The gap #
Nearly all of my hands-on infrastructure experience lives on a rack in my living room. Proxmox, VLANs, an OpenMediaVault share, the whole homelab I’ve written about before. This is great if someone asks me about virtualization or network segmentation. Not so great if someone asks me about managing cloud based infrastructure.
So instead of reading more about it, I built something on it.
Live at demo1.zachle.info, source at zle3/demo1, for anyone who wants to take a quick look at it.
What it actually is #
A VPC, a couple of subnets, a Cloud Run service, a Cloud SQL database, and a pipeline that deploys it all when I push to main.
Everything is provisioned through Terraform. No console clicking, because I want everything to be repeatable (and I don’t want to waste $30 on a forgotten EC2 instance again). The VPC has public and private subnets, Cloud NAT so anything in the private subnet can reach the internet without being reachable from it, and flow logging turned on so I can actually see what’s happening on the network instead of guessing.
The firewall rules only allow internal traffic by default, nothing is exposed to the world unless I explicitly said so. Same instinct as my home network, just translated into google_compute_firewall blocks instead of a physical switch ACL.
Two ways to run the same app #
I deployed the demo app twice on purpose: once on Compute Engine, once on Cloud Run. Since the job postings I’m chasing name both, I figured it’d be good to get exposure to it. The VM gets its own dedicated service account, scoped down to read-only Artifact Registry access, because there’s no way I’m not going to give least privilege to an account that I’ll be interfacing with daily.
Cloud Run turned out to be the correct deployment strategy of the two. No servers to patch, scales to zero when nobody’s looking at it, and it’s a better fit for something this small. But I wouldn’t have known that with any confidence if I hadn’t also stood up the VM version to compare against.

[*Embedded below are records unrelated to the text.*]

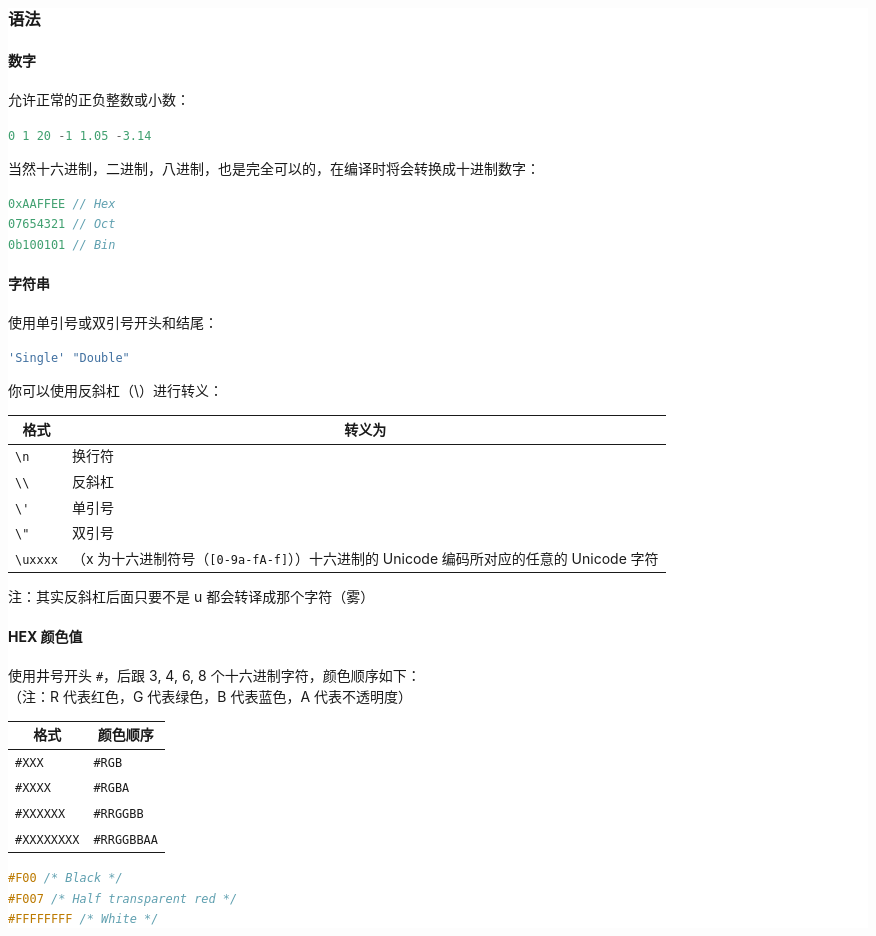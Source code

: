 ### 语法

#### 数字
允许正常的正负整数或小数：

```javascript
0 1 20 -1 1.05 -3.14
```

当然十六进制，二进制，八进制，也是完全可以的，在编译时将会转换成十进制数字：

```javascript
0xAAFFEE // Hex
07654321 // Oct
0b100101 // Bin
```

#### 字符串
使用单引号或双引号开头和结尾：
```javascript
'Single' "Double"
```
你可以使用反斜杠（\）进行转义：

|格式|转义为|
|---|---|
|`\n`|换行符|
|`\\`|反斜杠|
|`\'`|单引号|
|`\"`|双引号|
|`\uxxxx`|（x 为十六进制符号（`[0-9a-fA-f]`））十六进制的 Unicode 编码所对应的任意的 Unicode 字符|

注：其实反斜杠后面只要不是 u 都会转译成那个字符（雾）

#### HEX 颜色值

使用井号开头 `#`，后跟 3, 4, 6, 8 个十六进制字符，颜色顺序如下：  
（注：R 代表红色，G 代表绿色，B 代表蓝色，A 代表不透明度）

|格式|颜色顺序|
|---|--------|
|`#XXX`|`#RGB`|
|`#XXXX`|`#RGBA`|
|`#XXXXXX`|`#RRGGBB`|
|`#XXXXXXXX`|`#RRGGBBAA`|

```css
#F00 /* Black */
#F007 /* Half transparent red */
#FFFFFFFF /* White */
```
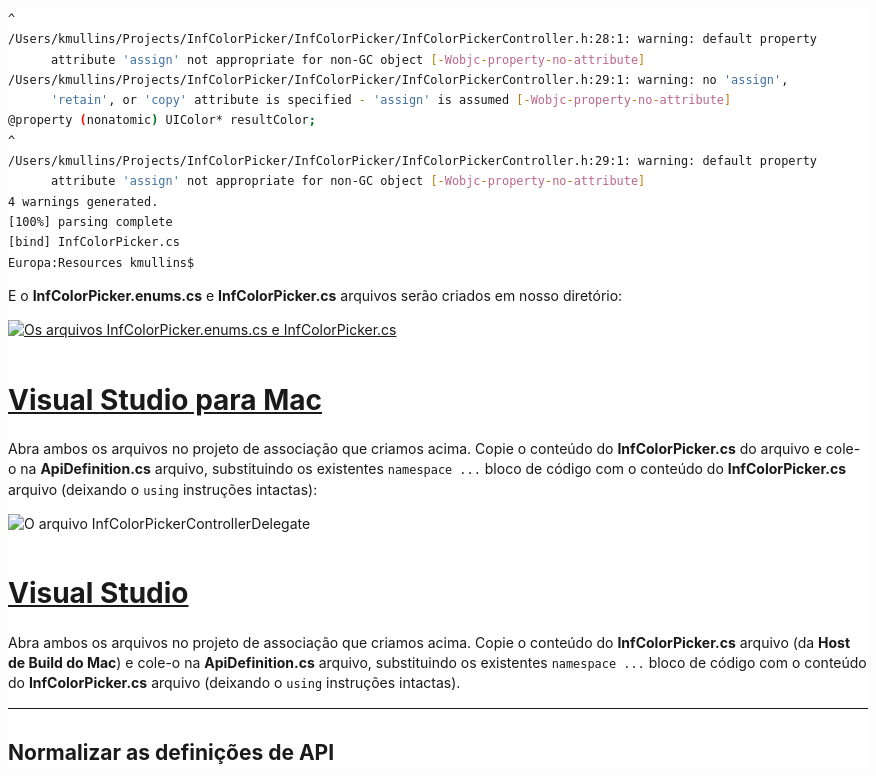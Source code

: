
 ```bash
^
/Users/kmullins/Projects/InfColorPicker/InfColorPicker/InfColorPickerController.h:28:1: warning: default property
      attribute 'assign' not appropriate for non-GC object [-Wobjc-property-no-attribute]
/Users/kmullins/Projects/InfColorPicker/InfColorPicker/InfColorPickerController.h:29:1: warning: no 'assign',
      'retain', or 'copy' attribute is specified - 'assign' is assumed [-Wobjc-property-no-attribute]
@property (nonatomic) UIColor* resultColor;
^
/Users/kmullins/Projects/InfColorPicker/InfColorPicker/InfColorPickerController.h:29:1: warning: default property
      attribute 'assign' not appropriate for non-GC object [-Wobjc-property-no-attribute]
4 warnings generated.
[100%] parsing complete
[bind] InfColorPicker.cs
Europa:Resources kmullins$
```

E o **InfColorPicker.enums.cs** e **InfColorPicker.cs** arquivos serão criados em nosso diretório:

[![](walkthrough-images/os06.png "Os arquivos InfColorPicker.enums.cs e InfColorPicker.cs")](walkthrough-images/os06.png#lightbox)

# <a name="visual-studio-for-mactabvsmac"></a>[Visual Studio para Mac](#tab/vsmac)


Abra ambos os arquivos no projeto de associação que criamos acima. Copie o conteúdo do **InfColorPicker.cs** do arquivo e cole-o na **ApiDefinition.cs** arquivo, substituindo os existentes `namespace ...` bloco de código com o conteúdo do  **InfColorPicker.cs** arquivo (deixando o `using` instruções intactas):

![](walkthrough-images/os07.png "O arquivo InfColorPickerControllerDelegate")


# <a name="visual-studiotabvswin"></a>[Visual Studio](#tab/vswin)


Abra ambos os arquivos no projeto de associação que criamos acima. Copie o conteúdo do **InfColorPicker.cs** arquivo (da **Host de Build do Mac**) e cole-o na **ApiDefinition.cs** arquivo, substituindo os existentes `namespace ...` bloco de código com o conteúdo do **InfColorPicker.cs** arquivo (deixando o `using` instruções intactas).


-----

<a name="Normalize_the_API_Definitions"/>

## <a name="normalize-the-api-definitions"></a>Normalizar as definições de API
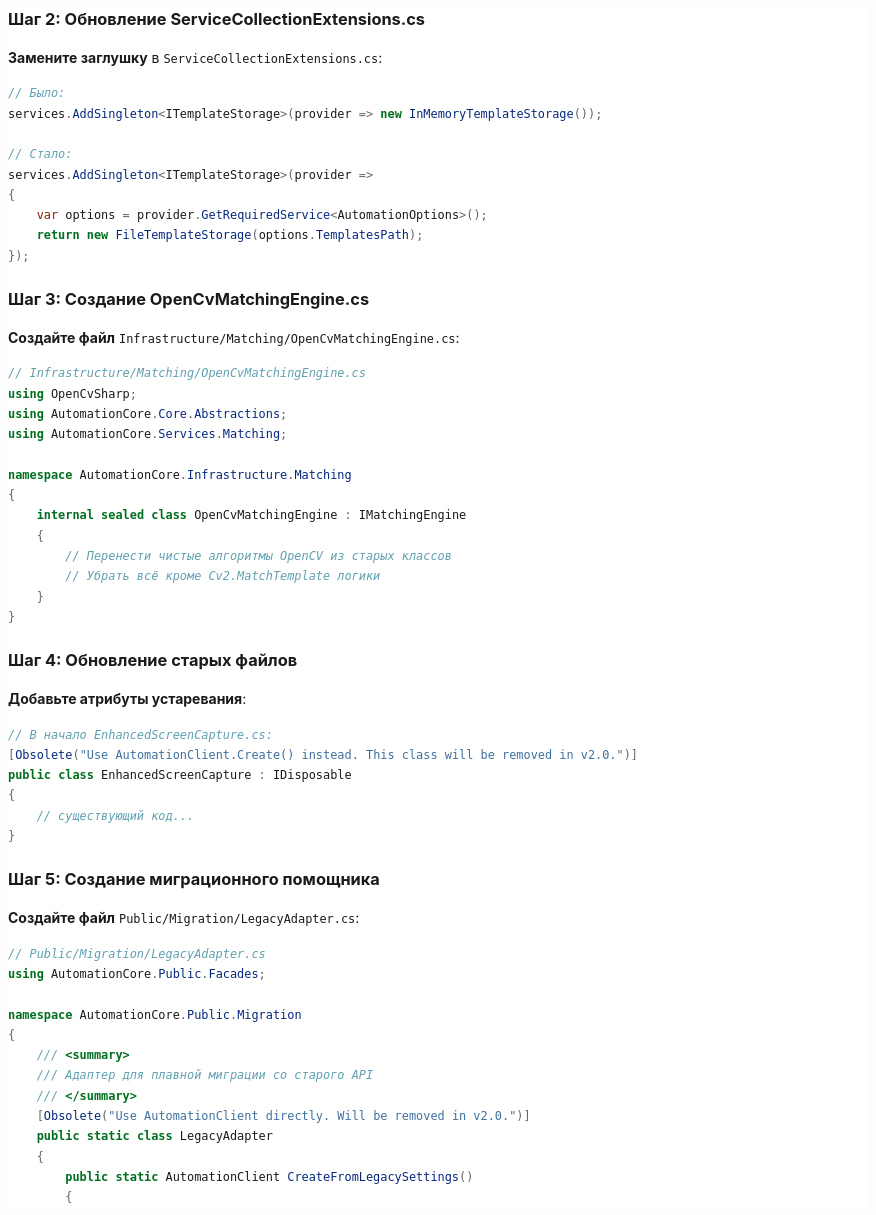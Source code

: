 ### Шаг 2: Обновление ServiceCollectionExtensions.cs

**Замените заглушку** в `ServiceCollectionExtensions.cs`:

```csharp
// Было:
services.AddSingleton<ITemplateStorage>(provider => new InMemoryTemplateStorage());

// Стало:
services.AddSingleton<ITemplateStorage>(provider =>
{
    var options = provider.GetRequiredService<AutomationOptions>();
    return new FileTemplateStorage(options.TemplatesPath);
});
```

### Шаг 3: Создание OpenCvMatchingEngine.cs

**Создайте файл** `Infrastructure/Matching/OpenCvMatchingEngine.cs`:

```csharp
// Infrastructure/Matching/OpenCvMatchingEngine.cs  
using OpenCvSharp;
using AutomationCore.Core.Abstractions;
using AutomationCore.Services.Matching;

namespace AutomationCore.Infrastructure.Matching
{
    internal sealed class OpenCvMatchingEngine : IMatchingEngine
    {
        // Перенести чистые алгоритмы OpenCV из старых классов
        // Убрать всё кроме Cv2.MatchTemplate логики
    }
}
```

### Шаг 4: Обновление старых файлов

**Добавьте атрибуты устаревания**:

```csharp
// В начало EnhancedScreenCapture.cs:
[Obsolete("Use AutomationClient.Create() instead. This class will be removed in v2.0.")]
public class EnhancedScreenCapture : IDisposable
{
    // существующий код...
}
```

### Шаг 5: Создание миграционного помощника

**Создайте файл** `Public/Migration/LegacyAdapter.cs`:

```csharp
// Public/Migration/LegacyAdapter.cs
using AutomationCore.Public.Facades;

namespace AutomationCore.Public.Migration
{
    /// <summary>
    /// Адаптер для плавной миграции со старого API
    /// </summary>
    [Obsolete("Use AutomationClient directly. Will be removed in v2.0.")]
    public static class LegacyAdapter
    {
        public static AutomationClient CreateFromLegacySettings()
        {
```
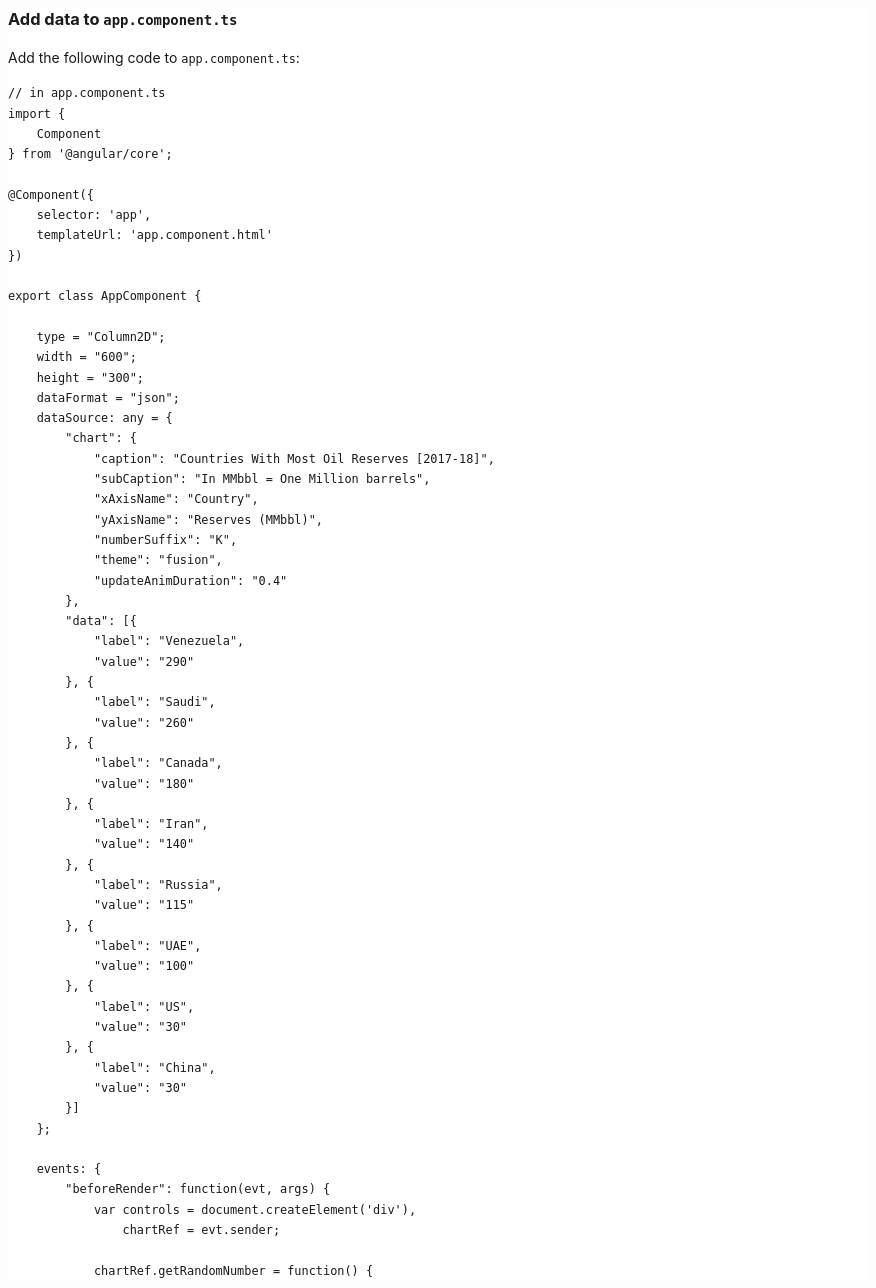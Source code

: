 ### Add data to `app.component.ts`

Add the following code to `app.component.ts`:

```
// in app.component.ts
import {
    Component
} from '@angular/core';

@Component({
    selector: 'app',
    templateUrl: 'app.component.html'
})

export class AppComponent {

    type = "Column2D";
    width = "600";
    height = "300";
    dataFormat = "json";
    dataSource: any = {
        "chart": {
            "caption": "Countries With Most Oil Reserves [2017-18]",
            "subCaption": "In MMbbl = One Million barrels",
            "xAxisName": "Country",
            "yAxisName": "Reserves (MMbbl)",
            "numberSuffix": "K",
            "theme": "fusion",
            "updateAnimDuration": "0.4"
        },
        "data": [{
            "label": "Venezuela",
            "value": "290"
        }, {
            "label": "Saudi",
            "value": "260"
        }, {
            "label": "Canada",
            "value": "180"
        }, {
            "label": "Iran",
            "value": "140"
        }, {
            "label": "Russia",
            "value": "115"
        }, {
            "label": "UAE",
            "value": "100"
        }, {
            "label": "US",
            "value": "30"
        }, {
            "label": "China",
            "value": "30"
        }]
    };

    events: {
        "beforeRender": function(evt, args) {
            var controls = document.createElement('div'),
                chartRef = evt.sender;

            chartRef.getRandomNumber = function() {
```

A database that isn’t dangling on the open internet #
Cloud SQL for PostgreSQL, reachable only over a private IP through a VPC connector. No public IP on the database, full stop. The app’s DB password lives in Secret Manager and gets injected into Cloud Run at runtime rather than sitting in an environment file or, worse, the image itself. Small thing, but it’s the kind of small thing that’s the difference between a demo and a demo you’d actually let near real data.
Push to deploy, with a hand on the brake #
The part I was probably most excited about was the CI/CD pipeline, since I’ve done something similar for this very website but on Cloudflare. A Cloud Build trigger watches the GitHub repo. Push to main and it runs a lint/import check, builds the Docker image tagged with the commit SHA (not latest, so every build is traceable back to a specific commit), pushes it to Artifact Registry, and deploys to Cloud Run.
There’s a manual approval gate before it actually ships, though. I’ve sat through enough change-control meetings in my day job to know that “it deploys automatically” and “it deploys automatically with someone’s thumb over the button” are two very different levels of trustworthy, and I wanted the pipeline to reflect that.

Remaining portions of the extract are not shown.